Il premier cerca di parlare d’altro, ben cosciente che il tema prescrizione è ostico e impopolare. Scrive su Facebook di essere in viaggio per la Calabria, dove vuole presentare il Piano Sud 2030: «Io amo l’Italia, io amo il suo Sud. In pochi hanno cantato questo sentimento come Rino Gaetano, che aveva origini calabresi. Nel Piano ci sono investimenti, infrastrutture, nuove opportunità per i giovani, troppo spesso costretti ad abbandonare la loro terra e i loro affetti. È in Calabria che oggi apriamo il cantiere dell’Italia di domani». E ci piazza pure una bellissima canzone di Rino Gaetano. Come a dire: «Ho ben altro per la testa che le liti con Matteo Renzi».

Matteo Renzi come la prende? Non proprio in modo sereno, in effetti. Ma torna sulla questione prescrizione in un post su Facebook ben più lungo.

Con una battuta al vetriolo: «Se il premier vuole cacciarci, faccia pure: è un suo diritto! E Conte è il massimo esperto nel cambiare maggioranze. Se invece vogliono noi, devono prendersi anche le nostre idee. Alleati, non sudditi». E «Se hanno pronto un Conte Ter si accomodino». Nel merito, Renzi dice che la battaglia si sposta dal Consiglio dei ministri – e dagli accordi di maggioranza – in Parlamento. È lì che, dice, cercheranno di cambiare il lodo Conte «incostituzionale secondo i principali esperti» (sul punto in realtà c’è parecchia discussione): «Cercheremo di cambiarla in Parlamento prima che venga bocciata dalla Corte Costituzionale come già avvenuto in settimana alla Legge Bonafede».
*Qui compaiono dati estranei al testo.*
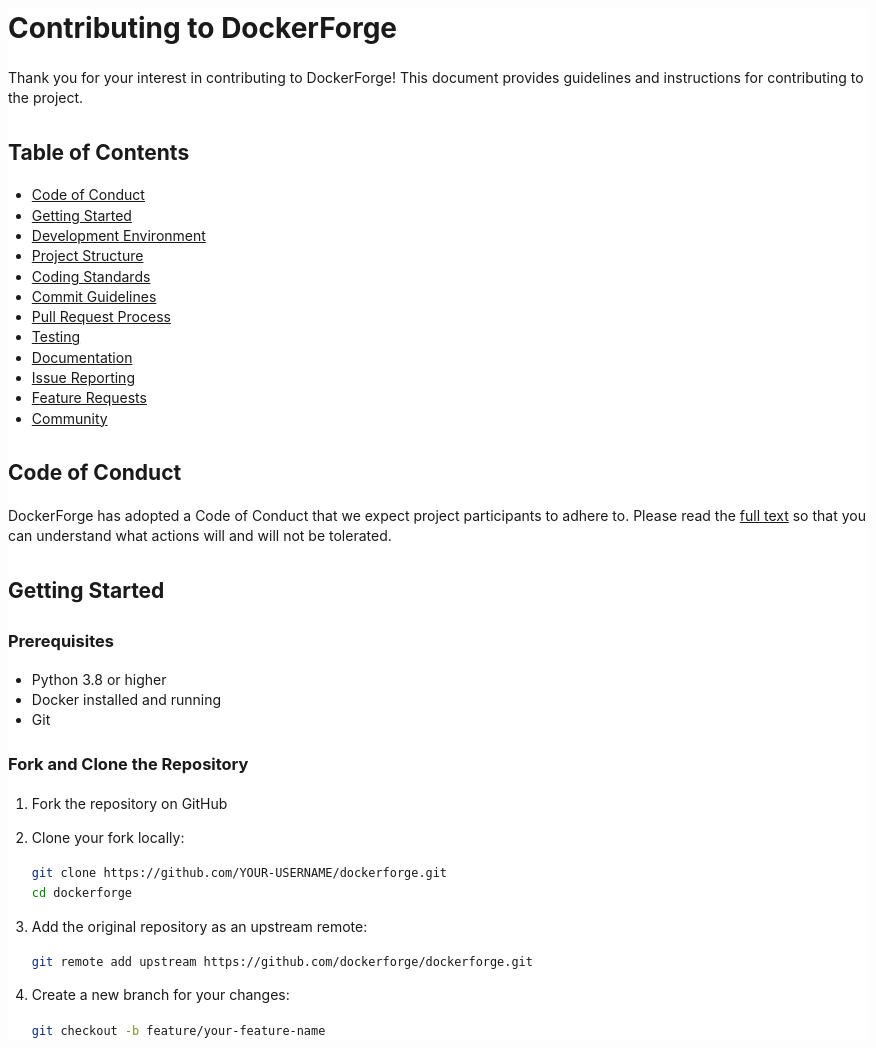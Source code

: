 # Contributing to DockerForge

Thank you for your interest in contributing to DockerForge! This document provides guidelines and instructions for contributing to the project.

## Table of Contents

- [Code of Conduct](#code-of-conduct)
- [Getting Started](#getting-started)
- [Development Environment](#development-environment)
- [Project Structure](#project-structure)
- [Coding Standards](#coding-standards)
- [Commit Guidelines](#commit-guidelines)
- [Pull Request Process](#pull-request-process)
- [Testing](#testing)
- [Documentation](#documentation)
- [Issue Reporting](#issue-reporting)
- [Feature Requests](#feature-requests)
- [Community](#community)

## Code of Conduct

DockerForge has adopted a Code of Conduct that we expect project participants to adhere to. Please read the [full text](CODE_OF_CONDUCT.md) so that you can understand what actions will and will not be tolerated.

## Getting Started

### Prerequisites

- Python 3.8 or higher
- Docker installed and running
- Git

### Fork and Clone the Repository

1. Fork the repository on GitHub
2. Clone your fork locally:
   ```bash
   git clone https://github.com/YOUR-USERNAME/dockerforge.git
   cd dockerforge
   ```

3. Add the original repository as an upstream remote:
   ```bash
   git remote add upstream https://github.com/dockerforge/dockerforge.git
   ```

4. Create a new branch for your changes:
   ```bash
   git checkout -b feature/your-feature-name
   ```
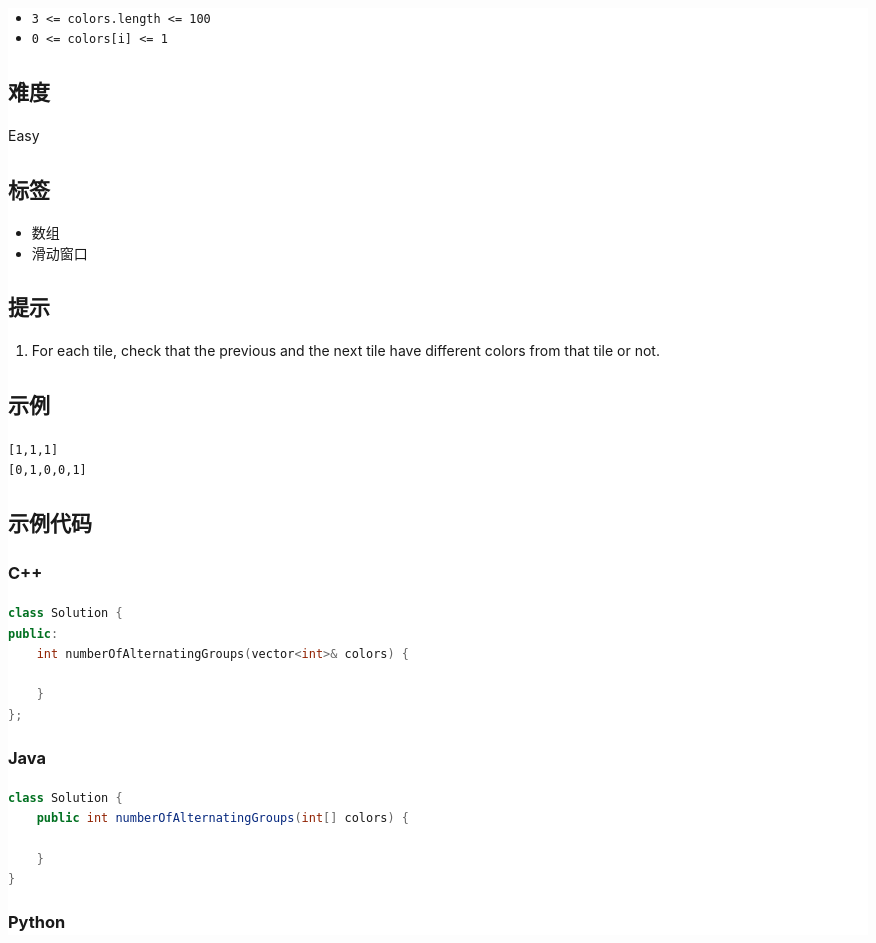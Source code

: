 <ul>
	<li><code>3 &lt;= colors.length &lt;= 100</code></li>
	<li><code>0 &lt;= colors[i] &lt;= 1</code></li>
</ul>


## 难度

Easy

## 标签

- 数组
- 滑动窗口

## 提示

1. For each tile, check that the previous and the next tile have different colors from that tile or not.

## 示例

```
[1,1,1]
[0,1,0,0,1]
```

## 示例代码

### C++

```cpp
class Solution {
public:
    int numberOfAlternatingGroups(vector<int>& colors) {
        
    }
};
```

### Java

```java
class Solution {
    public int numberOfAlternatingGroups(int[] colors) {
        
    }
}
```

### Python
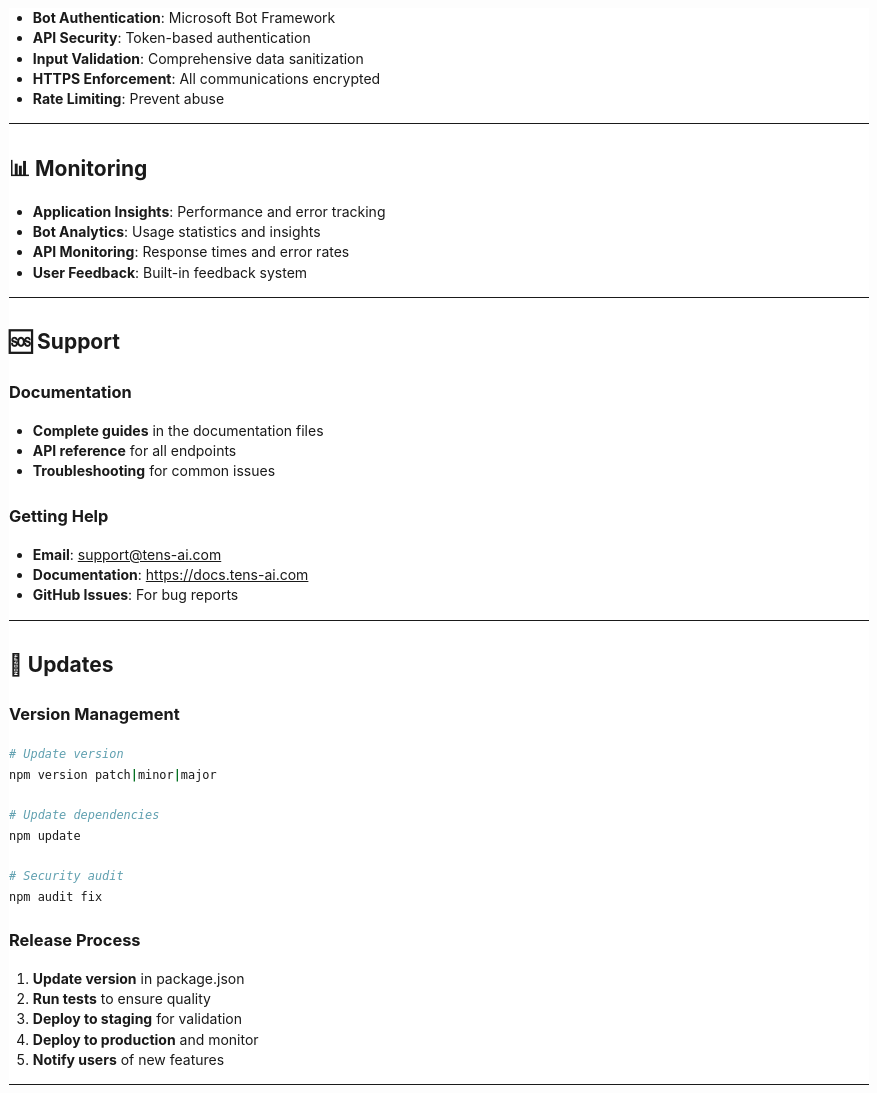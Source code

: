 - **Bot Authentication**: Microsoft Bot Framework
- **API Security**: Token-based authentication
- **Input Validation**: Comprehensive data sanitization
- **HTTPS Enforcement**: All communications encrypted
- **Rate Limiting**: Prevent abuse

---

## 📊 Monitoring

- **Application Insights**: Performance and error tracking
- **Bot Analytics**: Usage statistics and insights
- **API Monitoring**: Response times and error rates
- **User Feedback**: Built-in feedback system

---

## 🆘 Support

### Documentation
- **Complete guides** in the documentation files
- **API reference** for all endpoints
- **Troubleshooting** for common issues

### Getting Help
- **Email**: support@tens-ai.com
- **Documentation**: https://docs.tens-ai.com
- **GitHub Issues**: For bug reports

---

## 🔄 Updates

### Version Management
```bash
# Update version
npm version patch|minor|major

# Update dependencies
npm update

# Security audit
npm audit fix
```

### Release Process
1. **Update version** in package.json
2. **Run tests** to ensure quality
3. **Deploy to staging** for validation
4. **Deploy to production** and monitor
5. **Notify users** of new features

---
Sarà crisi? Affidato al normale dibattito parlamentare, il lodo Conte bis rischia di essere archiviato da una diversa maggioranza parlamentare che vedrebbe Iv votare con l’opposizione, mettendo sotto il governo al Senato. La sfiducia non sarebbe automatica ma il risultato molto rilevante. E bisognerà vedere a quel punto come si muoveranno sia i Cinque stelle sia Conte e il Pd, sempre più insofferenti alle alzate di testa di Matteo Renzi.

«Oggettivamente negli ultimi giorni Italia viva ha votato sistematicamente con le opposizioni. Il fatto che ogni giorno propongono la formulazione di una mozione di sfiducia nei confronti del ministro della Giustizia richiede un chiarimento da parte loro», ha detto il premier in visita oggi, 14 febbraio, a Gioia Tauro per presentare il Piano per il Sud. Poi l’affondo, categorico: «Ci devono dire cosa vogliono fare: se vogliono correre insieme a noi e se si sentono confortevoli in questa maggioranza». E a chi chiede se i rapporti con Italia viva si siano incrinati, tanto da doverli ricucire, risponde: «Cosa significa ricucire? Io non ho rotto un filo, non ho rotto nulla, ho detto semplicemente che Italia viva deve chiarire».